((

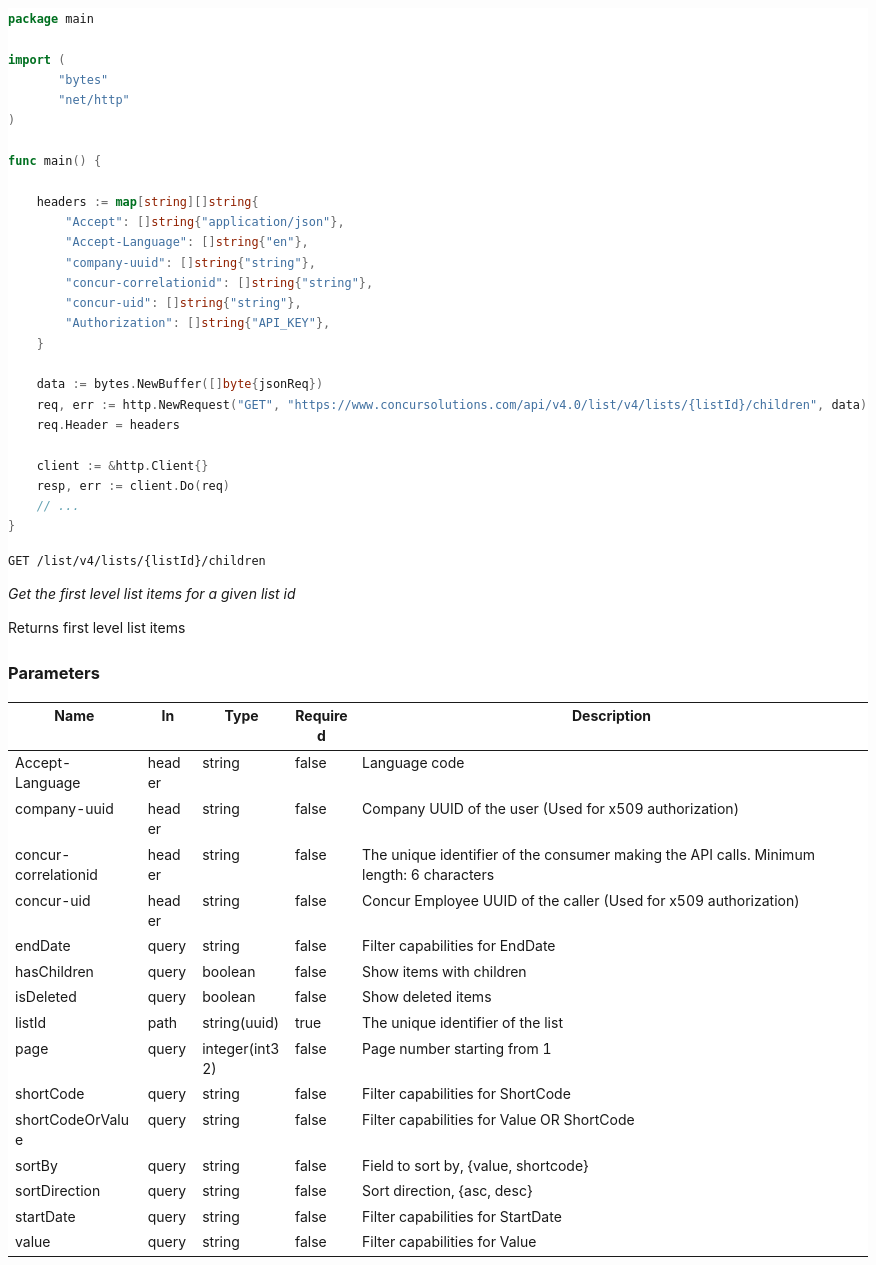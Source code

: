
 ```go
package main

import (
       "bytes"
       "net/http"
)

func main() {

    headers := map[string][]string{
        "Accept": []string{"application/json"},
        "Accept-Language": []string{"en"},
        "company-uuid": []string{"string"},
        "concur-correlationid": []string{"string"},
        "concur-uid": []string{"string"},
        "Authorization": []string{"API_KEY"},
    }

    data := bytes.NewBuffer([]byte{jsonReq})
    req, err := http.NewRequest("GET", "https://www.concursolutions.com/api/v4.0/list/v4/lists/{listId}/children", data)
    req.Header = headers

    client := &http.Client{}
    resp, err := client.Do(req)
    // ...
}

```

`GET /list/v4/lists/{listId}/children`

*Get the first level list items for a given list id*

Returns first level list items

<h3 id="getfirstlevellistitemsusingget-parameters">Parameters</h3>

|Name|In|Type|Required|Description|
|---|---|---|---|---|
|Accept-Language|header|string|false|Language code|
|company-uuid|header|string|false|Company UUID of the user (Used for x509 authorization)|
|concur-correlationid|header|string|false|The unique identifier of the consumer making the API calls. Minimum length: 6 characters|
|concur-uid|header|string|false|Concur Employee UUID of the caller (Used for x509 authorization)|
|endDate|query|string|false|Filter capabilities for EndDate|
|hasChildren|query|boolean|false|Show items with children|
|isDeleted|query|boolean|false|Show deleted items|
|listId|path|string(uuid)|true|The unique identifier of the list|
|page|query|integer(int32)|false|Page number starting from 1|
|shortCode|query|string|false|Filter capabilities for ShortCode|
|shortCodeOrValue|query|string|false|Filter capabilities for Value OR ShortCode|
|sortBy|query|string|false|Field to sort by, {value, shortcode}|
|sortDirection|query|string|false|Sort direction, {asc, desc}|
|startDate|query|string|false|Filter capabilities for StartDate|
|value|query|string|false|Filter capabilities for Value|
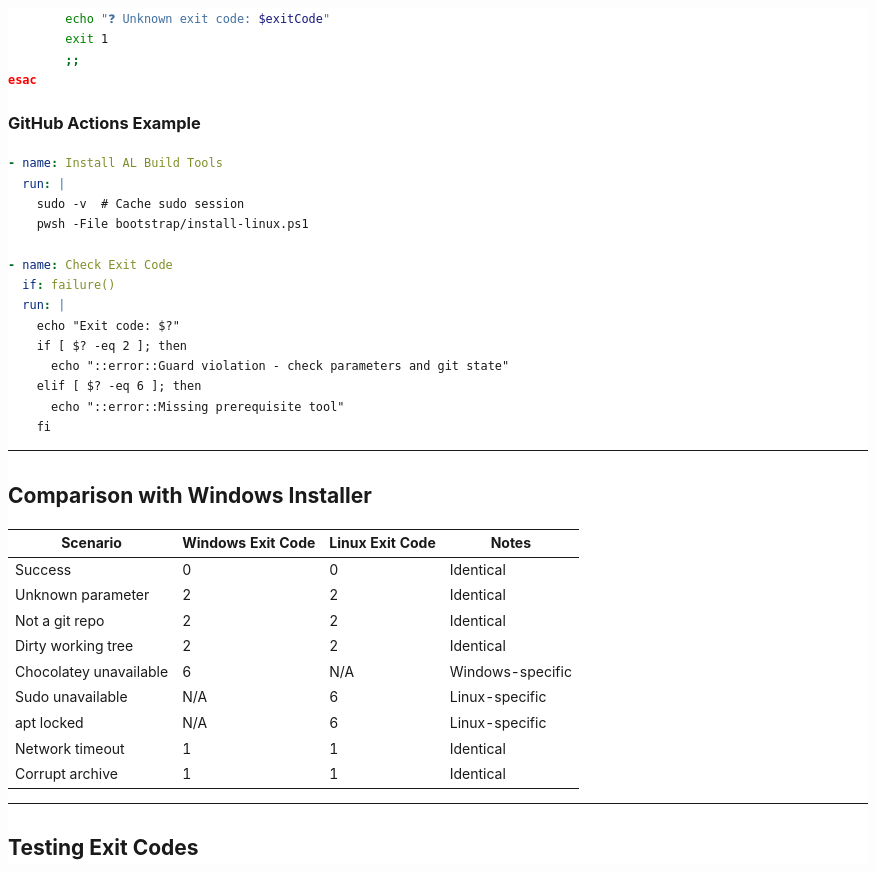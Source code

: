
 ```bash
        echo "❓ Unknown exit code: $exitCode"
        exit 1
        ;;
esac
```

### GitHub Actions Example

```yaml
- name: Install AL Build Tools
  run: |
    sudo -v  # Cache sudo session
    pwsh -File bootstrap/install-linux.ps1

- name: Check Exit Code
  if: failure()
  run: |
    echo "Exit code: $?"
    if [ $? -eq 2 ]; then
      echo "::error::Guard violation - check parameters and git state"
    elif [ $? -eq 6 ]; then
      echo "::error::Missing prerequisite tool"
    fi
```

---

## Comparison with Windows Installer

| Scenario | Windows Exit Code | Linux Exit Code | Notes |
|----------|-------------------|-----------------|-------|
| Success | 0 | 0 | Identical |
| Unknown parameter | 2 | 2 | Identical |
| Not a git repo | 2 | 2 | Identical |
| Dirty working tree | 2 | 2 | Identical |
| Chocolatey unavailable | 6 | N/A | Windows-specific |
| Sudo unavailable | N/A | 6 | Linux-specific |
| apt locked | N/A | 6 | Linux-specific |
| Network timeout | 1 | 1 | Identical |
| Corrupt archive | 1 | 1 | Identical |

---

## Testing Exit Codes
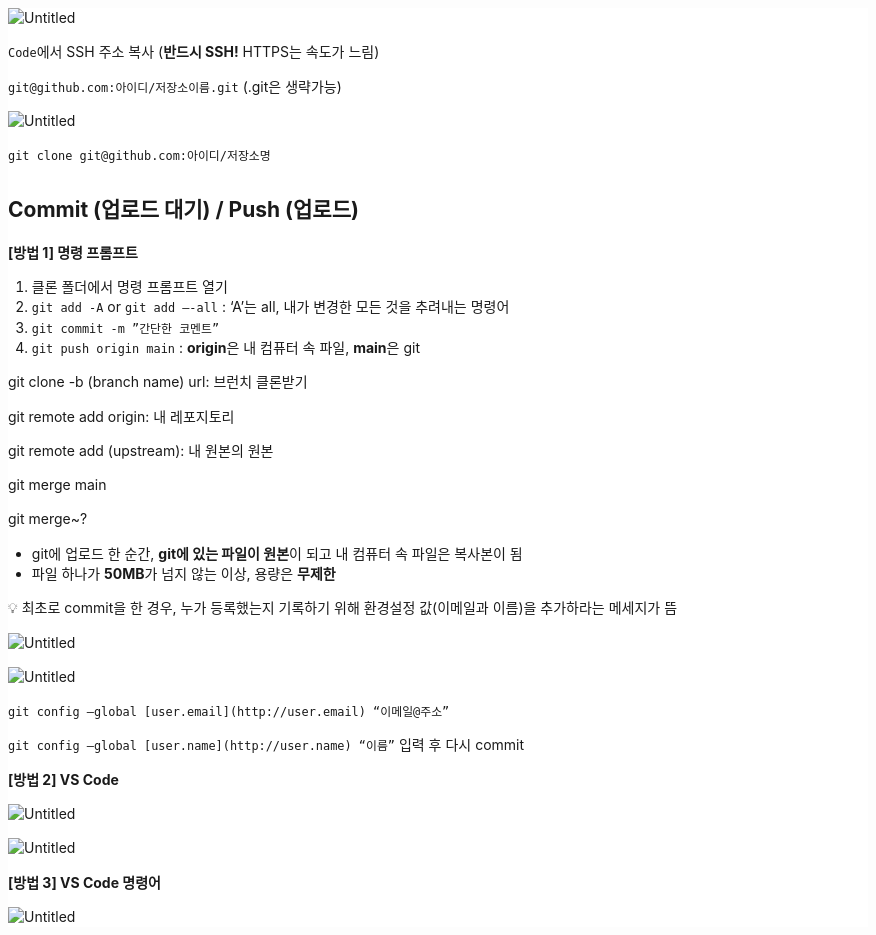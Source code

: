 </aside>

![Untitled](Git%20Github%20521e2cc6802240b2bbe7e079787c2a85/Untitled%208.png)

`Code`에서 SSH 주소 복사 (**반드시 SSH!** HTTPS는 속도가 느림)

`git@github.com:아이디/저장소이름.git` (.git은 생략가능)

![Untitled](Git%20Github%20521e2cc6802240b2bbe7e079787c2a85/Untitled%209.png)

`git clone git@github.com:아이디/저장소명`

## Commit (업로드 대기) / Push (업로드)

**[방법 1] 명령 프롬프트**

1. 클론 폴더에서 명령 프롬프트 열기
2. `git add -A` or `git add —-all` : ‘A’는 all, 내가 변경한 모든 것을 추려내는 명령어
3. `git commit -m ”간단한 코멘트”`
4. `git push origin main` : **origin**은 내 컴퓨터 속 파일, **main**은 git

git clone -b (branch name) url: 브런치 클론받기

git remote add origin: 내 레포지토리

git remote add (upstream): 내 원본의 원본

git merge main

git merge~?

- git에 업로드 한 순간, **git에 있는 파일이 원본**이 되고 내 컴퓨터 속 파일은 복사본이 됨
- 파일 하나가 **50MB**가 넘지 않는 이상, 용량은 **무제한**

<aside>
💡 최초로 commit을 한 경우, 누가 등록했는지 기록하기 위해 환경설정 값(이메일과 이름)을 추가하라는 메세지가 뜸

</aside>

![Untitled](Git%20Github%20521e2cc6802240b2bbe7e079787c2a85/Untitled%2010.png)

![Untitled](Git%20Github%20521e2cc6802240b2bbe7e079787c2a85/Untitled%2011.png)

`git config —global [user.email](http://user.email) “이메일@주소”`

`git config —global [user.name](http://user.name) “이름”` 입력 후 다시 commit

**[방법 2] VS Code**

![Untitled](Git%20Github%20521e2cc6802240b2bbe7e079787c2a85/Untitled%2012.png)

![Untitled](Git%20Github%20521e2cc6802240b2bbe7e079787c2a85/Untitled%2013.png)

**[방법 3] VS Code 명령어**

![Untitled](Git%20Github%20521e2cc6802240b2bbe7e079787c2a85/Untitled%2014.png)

))

▶ **WHAT YOU ARE ASKED TO DO**: Throughout the data above, copy all lines where the word "listId" is found.

▶ **YOUR SOLUTION**:
    req, err := http.NewRequest("GET", "https://www.concursolutions.com/api/v4.0/list/v4/lists/{listId}/children", data)
`GET /list/v4/lists/{listId}/children`
|listId|path|string(uuid)|true|The unique identifier of the list|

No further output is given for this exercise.